Dataset excerpts:
--*--

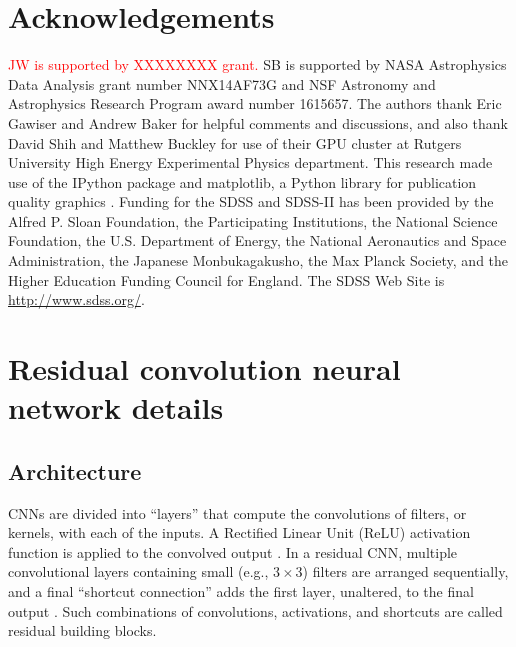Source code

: \documentclass[fleqn,usenatbib]{mnras}
\newcommand{\editorial}[1]{\textcolor{red}{#1}}
\begin{document}
\section*{Acknowledgements}
\editorial{JW is supported by XXXXXXXX grant.}
SB is supported by NASA Astrophysics Data Analysis grant number NNX14AF73G and NSF Astronomy and Astrophysics Research Program award number 1615657.
The authors thank Eric Gawiser and Andrew Baker for helpful comments and discussions, and also thank David Shih and Matthew Buckley for use of their GPU cluster at Rutgers University High Energy Experimental Physics department. %
This research made use of the {\sc IPython} package \citep{Perez2007} and {\sc matplotlib}, a Python library for publication quality graphics \citep{Hunter2007}. Funding for the SDSS and SDSS-II has been provided by the Alfred P. Sloan Foundation, the Participating Institutions, the National Science Foundation, the U.S. Department of Energy, the National Aeronautics and Space Administration, the Japanese Monbukagakusho, the Max Planck Society, and the Higher Education Funding Council for England. The SDSS Web Site is \url{http://www.sdss.org/}.



\appendix
%
\section{Residual convolution neural network details}

\subsection{Architecture}
CNNs are divided into ``layers'' that compute the convolutions of filters, or kernels, with each of the inputs.
A Rectified Linear Unit (ReLU) activation function is applied to the convolved output \citep[ReLUs have been shown to propagate information about the relative importances of different features, and are effective for training deep neural networks;][]{Nair2010}.
In a residual CNN, multiple convolutional layers containing small (e.g., $3\times 3$) filters are arranged sequentially, and a final ``shortcut connection'' adds the first layer, unaltered, to the final output \citep[before the final ReLU activation; see, e.g., Figure~2 of][]{He2015}.
Such combinations of convolutions, activations, and shortcuts are called residual building blocks.
\end{document}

--*--

• **EXERCISE GOAL**
Provide the number of lines in these entries that hold the word "editorial", without any accompanying text.

• **SOLUTION TO THE EXERCISE**
2